Four years later they were on the Cannes Croisette with Look at Me about the complexities of relationships about an overweight young girl (Marilou Berry) who has a terrific singing voice, not appreciated by her writer father (Bacri). Jaoui was the music teacher who helps her.
'Bacri is a synthesis of everything we love about the movies,' said director Olivier Nakache Photo: Philippe Quaisse/UniFrance
Bacri continued his career as a solo actor with such film as Didier, Place Vendôme, Les Sentiments and According to Charlie. He received best actor César nominations for Looking for Hortense by Pascal Bonitzer in 2013 and two years later for La vie très privée de Monsieur Sim.
Bacri was born on May 24, 1951 in Castiglione in Algeria. In 1962 the family left to settle back in France in Cannes. His father was a postman and his mother a housewife. He grew up by being taken every weekend by his father to various cinemas in Cannes. As a young man he left the Riviera for Paris where he signed up for acting classes at the Cours Simon. His first roles in the theatre were under the direction of Jean-Pierre Bouvier which served to get him known. At the same time he started writing and received a prize and recognition for his stage play The Sweet Face Of Love. His first film role to bring him public attention was in Alexandre Arcady’s box office hit Le Grand Pardon in 1982.
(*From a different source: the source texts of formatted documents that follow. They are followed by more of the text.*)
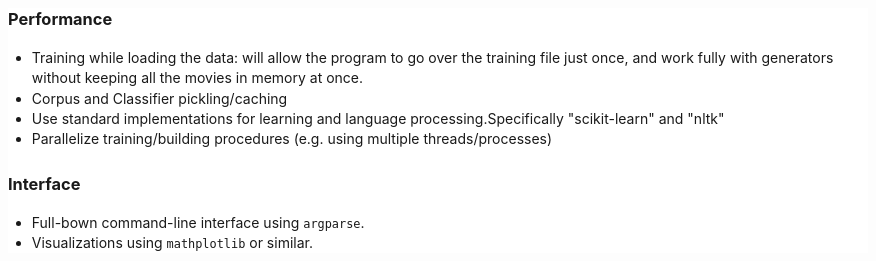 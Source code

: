 ### Performance ###
* Training while loading the data: will allow the program to go over the training file just once, and work fully with generators without keeping all the movies in memory at once.
* Corpus and Classifier pickling/caching
* Use standard implementations for learning and language processing.Specifically "scikit-learn" and "nltk"
* Parallelize training/building procedures (e.g. using multiple threads/processes)

### Interface ###
* Full-bown command-line interface using `argparse`.
* Visualizations using `mathplotlib` or similar.
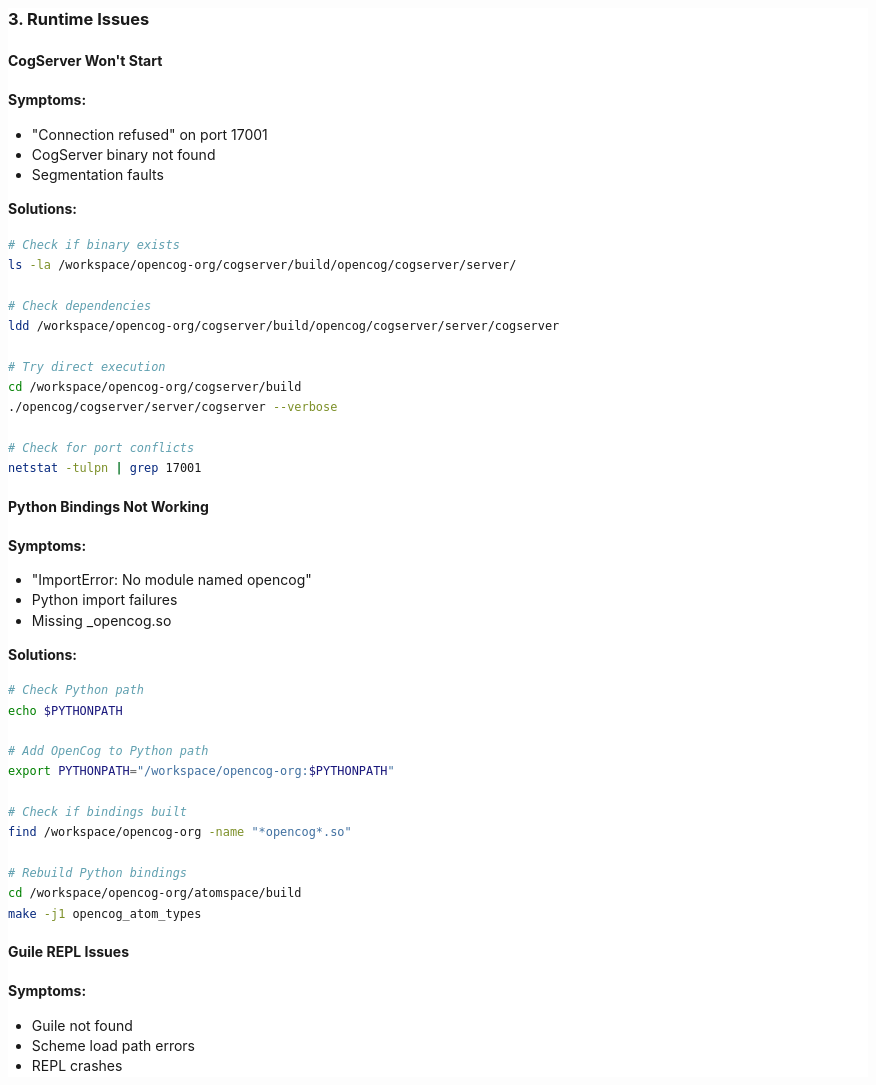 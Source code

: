 
### 3. Runtime Issues

#### CogServer Won't Start
**Symptoms:**
- "Connection refused" on port 17001
- CogServer binary not found
- Segmentation faults

**Solutions:**
```bash
# Check if binary exists
ls -la /workspace/opencog-org/cogserver/build/opencog/cogserver/server/

# Check dependencies
ldd /workspace/opencog-org/cogserver/build/opencog/cogserver/server/cogserver

# Try direct execution
cd /workspace/opencog-org/cogserver/build
./opencog/cogserver/server/cogserver --verbose

# Check for port conflicts
netstat -tulpn | grep 17001
```

#### Python Bindings Not Working
**Symptoms:**
- "ImportError: No module named opencog"
- Python import failures
- Missing _opencog.so

**Solutions:**
```bash
# Check Python path
echo $PYTHONPATH

# Add OpenCog to Python path
export PYTHONPATH="/workspace/opencog-org:$PYTHONPATH"

# Check if bindings built
find /workspace/opencog-org -name "*opencog*.so"

# Rebuild Python bindings
cd /workspace/opencog-org/atomspace/build
make -j1 opencog_atom_types
```

#### Guile REPL Issues
**Symptoms:**
- Guile not found
- Scheme load path errors
- REPL crashes
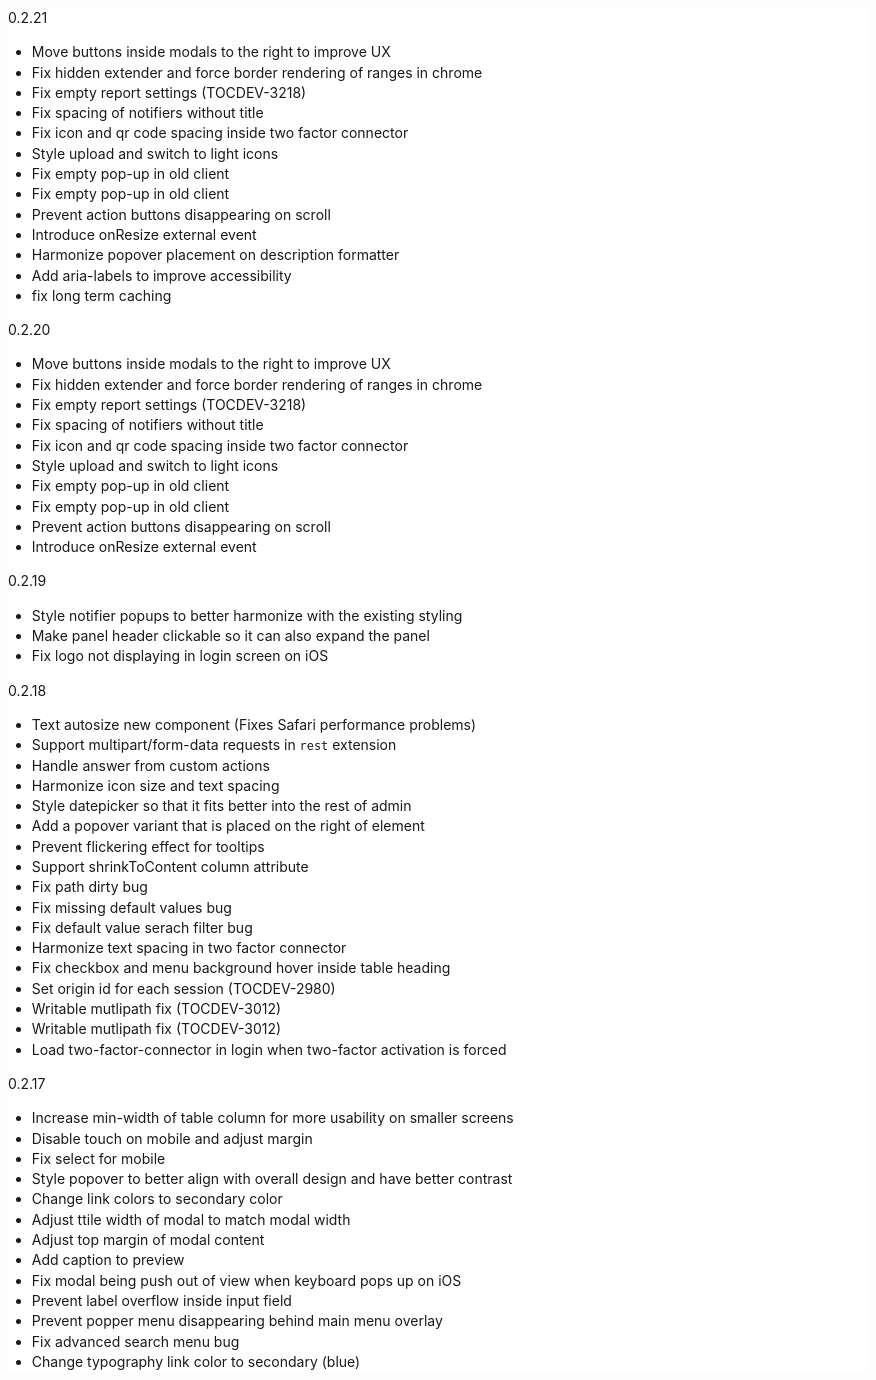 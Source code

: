 0.2.21
- Move buttons inside modals to the right to improve UX
- Fix hidden extender and force border rendering of ranges in chrome
- Fix empty report settings (TOCDEV-3218)
- Fix spacing of notifiers without title
- Fix icon and qr code spacing inside two factor connector
- Style upload and switch to light icons
- Fix empty pop-up in old client
- Fix empty pop-up in old client
- Prevent action buttons disappearing on scroll
- Introduce onResize external event
- Harmonize popover placement on description formatter
- Add aria-labels to improve accessibility
- fix long term caching

0.2.20
- Move buttons inside modals to the right to improve UX
- Fix hidden extender and force border rendering of ranges in chrome
- Fix empty report settings (TOCDEV-3218)
- Fix spacing of notifiers without title
- Fix icon and qr code spacing inside two factor connector
- Style upload and switch to light icons
- Fix empty pop-up in old client
- Fix empty pop-up in old client
- Prevent action buttons disappearing on scroll
- Introduce onResize external event

0.2.19
- Style notifier popups to better harmonize with the existing styling
- Make panel header clickable so it can also expand the panel
- Fix logo not displaying in login screen on iOS

0.2.18
- Text autosize new component (Fixes Safari performance problems)
- Support multipart/form-data requests in `rest` extension
- Handle answer from custom actions
- Harmonize icon size and text spacing
- Style datepicker so that it fits better into the rest of admin
- Add a popover variant that is placed on the right of element
- Prevent flickering effect for tooltips
- Support shrinkToContent column attribute
- Fix path dirty bug
- Fix missing default values bug
- Fix default value serach filter bug
- Harmonize text spacing in two factor connector
- Fix checkbox and menu background hover inside table heading
- Set origin id for each session (TOCDEV-2980)
- Writable mutlipath fix (TOCDEV-3012)
- Writable mutlipath fix (TOCDEV-3012)
- Load two-factor-connector in login when two-factor activation is forced

0.2.17
- Increase min-width of table column for more usability on smaller screens
- Disable touch on mobile and adjust margin
- Fix select for mobile
- Style popover to better align with overall design and have better contrast
- Change link colors to secondary color
- Adjust ttile width of modal to match modal width
- Adjust top margin of modal content
- Add caption to preview
- Fix modal being push out of view when keyboard pops up on iOS
- Prevent label overflow inside input field
- Prevent popper menu disappearing behind main menu overlay
- Fix advanced search menu bug
- Change typography link color to secondary (blue)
Fast-forward to 2018 when the Bacri-Jaoui tandem were back in action in Place Publique (directed by Jaoui) in which they both appeared together in a tale about a washed-up TV host at a reunion in the countryside involving his ex-wife and his daughter.
Jean-Pierre Bacri in C'est La Vie Photo: UniFrance
His greatest popular success was in Les sens de la fête (known in English and internationally as C’est La vie) in which he played to perfection an ageing Parisian caterer and event organiser who is driven to distraction by various disasters during a wedding at a chateau. The ensemble comedy was directed by Eric Toledano and Olivier Nakache, also in 2018. Toledano when he was asked why he chose to direct Bacri, said simply: “To our minds he is one of the greatest of French actors! We were always impressed by the exactitude of his acting, his sense of rhythm, and his way of delivering a line. With him, everything is always ?awless.”
Nakache was also unstinting in his praise: “Bacri is a synthesis of everything we love about the movies. He is as much at ease and credible in art films as in more lowbrow comedies. He cultivates his rarity, and when he does accept a project, he takes it on fully. He is a person of great integrity and we love the way he operates.”